Once you gain some experience, 4 is the only one I would say is a hard rule. Experience will teach you how to break all of the other rules effectively, as every other rule entirely depends on context. The main reason why tech talks are boring are two reasons - inexperienced presenters, and that engaging talks take time to prepare.
One tip I'll give for people is don't rely a script. If you have a script, you're writing emotion and adaptability out of it. Teaching content is a dance with the audience - you have to adapt to how they respond in order to present effectively. Give yourself an outline, and in your head run through twenty different ways you'd present that information to people. Knowing how to dynamically present your slides means you can engage with your audience far better and you can take time to read the room. If you present a talk twice, it should be different each time as the context changes.
> One tip I'll give for people is don't rely a script.
I always write out a script before an important presentation. I number it with the corresponding slide numbers and read it out loud as I'm presenting. And now you're probably imagining falling asleep to the quiet droning of a disinterested high-schooler reading out loud in literature class, but that's only because most people never practice reading out loud effectively. I've practiced it a lot, and now my reading aloud sounds much better than me just speaking naturally. Practice it!
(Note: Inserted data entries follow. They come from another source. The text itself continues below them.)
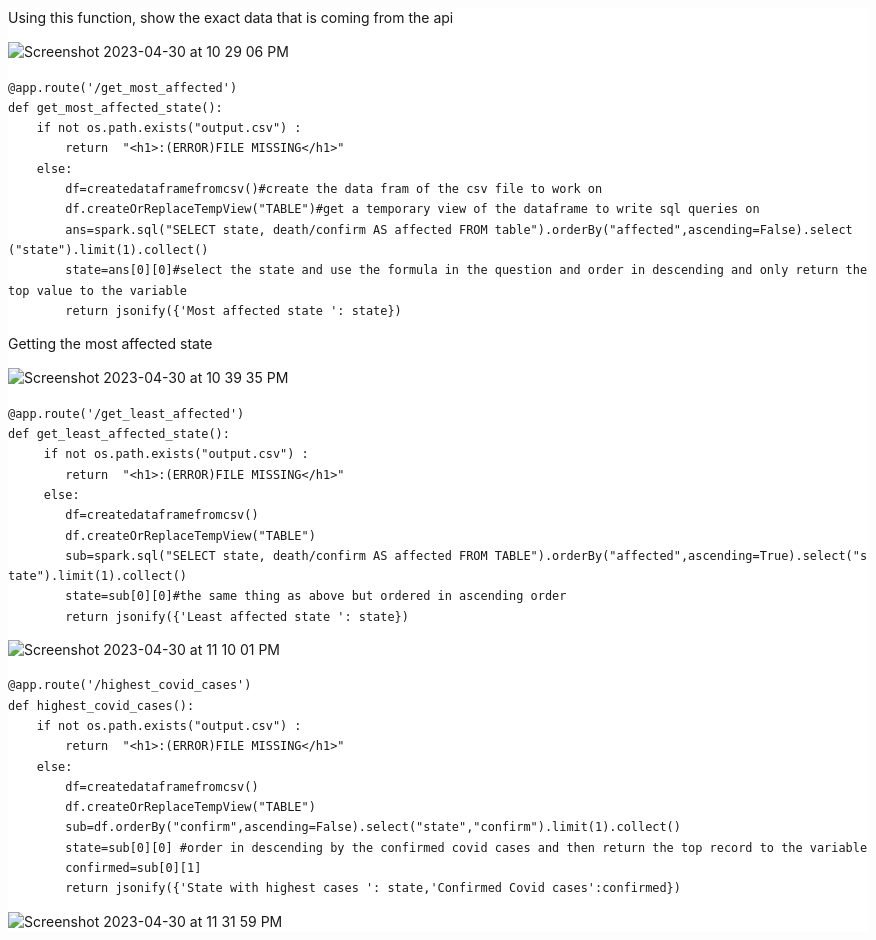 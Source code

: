 Using this function, show the exact data that is coming from the api

<img width="736" alt="Screenshot 2023-04-30 at 10 29 06 PM" src="https://user-images.githubusercontent.com/54627996/235366101-2ef8c6b0-9071-4d95-b831-94a85be3aa2c.png">


```
@app.route('/get_most_affected')
def get_most_affected_state():
    if not os.path.exists("output.csv") :
        return  "<h1>:(ERROR)FILE MISSING</h1>"
    else:
        df=createdataframefromcsv()#create the data fram of the csv file to work on
        df.createOrReplaceTempView("TABLE")#get a temporary view of the dataframe to write sql queries on
        ans=spark.sql("SELECT state, death/confirm AS affected FROM table").orderBy("affected",ascending=False).select("state").limit(1).collect()
        state=ans[0][0]#select the state and use the formula in the question and order in descending and only return the top value to the variable
        return jsonify({'Most affected state ': state}) 

```
Getting the most affected state 

<img width="501" alt="Screenshot 2023-04-30 at 10 39 35 PM" src="https://user-images.githubusercontent.com/54627996/235366558-0201521e-589b-448c-8198-8829341f2134.png">

```
@app.route('/get_least_affected')
def get_least_affected_state():
     if not os.path.exists("output.csv") :
        return  "<h1>:(ERROR)FILE MISSING</h1>"
     else:
        df=createdataframefromcsv()
        df.createOrReplaceTempView("TABLE")
        sub=spark.sql("SELECT state, death/confirm AS affected FROM TABLE").orderBy("affected",ascending=True).select("state").limit(1).collect()
        state=sub[0][0]#the same thing as above but ordered in ascending order
        return jsonify({'Least affected state ': state})

```
<img width="796" alt="Screenshot 2023-04-30 at 11 10 01 PM" src="https://user-images.githubusercontent.com/54627996/235367901-e1361084-ca04-45a5-b492-050c2ac68fd8.png">

```
@app.route('/highest_covid_cases')
def highest_covid_cases():
    if not os.path.exists("output.csv") :
        return  "<h1>:(ERROR)FILE MISSING</h1>"
    else:
        df=createdataframefromcsv()
        df.createOrReplaceTempView("TABLE")
        sub=df.orderBy("confirm",ascending=False).select("state","confirm").limit(1).collect()
        state=sub[0][0] #order in descending by the confirmed covid cases and then return the top record to the variable
        confirmed=sub[0][1]
        return jsonify({'State with highest cases ': state,'Confirmed Covid cases':confirmed})
```
<img width="694" alt="Screenshot 2023-04-30 at 11 31 59 PM" src="https://user-images.githubusercontent.com/54627996/235368962-847f85ad-9c92-449b-85cf-313a5b788841.png">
You're right that it's important to be able to adapt a bit, but usually that just means answering a question or two and getting back to the script, or skipping around the script a bit.
I disagree, a script is a great tool, especially if you're not an experienced speaker. You just need to put emotions in it, and know how to act them out correctly, in many ways like an actor. The actor on a stage (or in front of a camera) doesn't react to the audience, but can still tell a compelling story. This takes practice, which takes time. Sadly, too many speakers don't even do a dry run before their presentation.
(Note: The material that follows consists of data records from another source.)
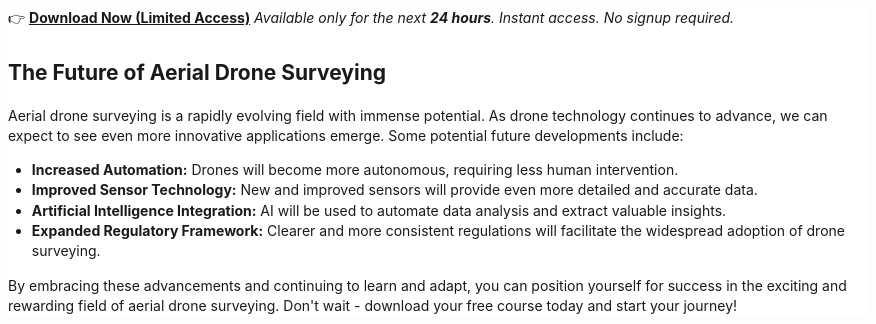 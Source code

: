 👉 [**Download Now (Limited Access)**](https://udemywork.com/aerial-drone-surveying)
_Available only for the next **24 hours**. Instant access. No signup required._

## The Future of Aerial Drone Surveying

Aerial drone surveying is a rapidly evolving field with immense potential. As drone technology continues to advance, we can expect to see even more innovative applications emerge. Some potential future developments include:

*   **Increased Automation:** Drones will become more autonomous, requiring less human intervention.
*   **Improved Sensor Technology:** New and improved sensors will provide even more detailed and accurate data.
*   **Artificial Intelligence Integration:** AI will be used to automate data analysis and extract valuable insights.
*   **Expanded Regulatory Framework:** Clearer and more consistent regulations will facilitate the widespread adoption of drone surveying.

By embracing these advancements and continuing to learn and adapt, you can position yourself for success in the exciting and rewarding field of aerial drone surveying. Don't wait - download your free course today and start your journey!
It does not help that there are two number 4s in the article, but I'm assuming you mean the "don't read text off a slide" one, which yeah has very few situations where it would make sense to break.
> 2 – Present at most 12 slides, no matter the length of the talk
The longer you sit on one slide, the more boring your presentation gets. Make hundreds of slides! Most should flow directly into the next (adding a single bullet, highlighting something else, emphasizing different parts of a visualization, etc.)
That "rule" is directly in conflict with rules 4.5 and 7:
> 4.5 – Visual, visual, visual
> 7 – No complex slides, whether text or images
You can't get by on 12 slides if each slide is supposed to be super visual but also not complex. Make 100!
One reason tech talks are specially boring to me is that the vast majority are about tooling/implementation, instead of topics/ideas. Another is that a surprisingly (to me) amount of people who do these talks do it just for content creation purposes.
> Another is that a surprisingly (to me) amount of people who do these talks do it just for content creation purposes.
Well, creating even a mediocre talk takes a LOT of effort. As a speaker, what do I get out of it? Presenting at anything "open source" almost certainly means I'm not getting paid for it. And, unless I can give a talk at least twice, I can't amortize the cost of it.
My two biggest problems in giving a tech talk are:
1) The audience is all over the map
If you give a talk about doing something in USB on Linux, some of the audience won't know what USB stands for. Some of the audience probably write driver code. This is a VERY difficult audience to communicate to.
2) Covering something meaty but not taking 3 hours.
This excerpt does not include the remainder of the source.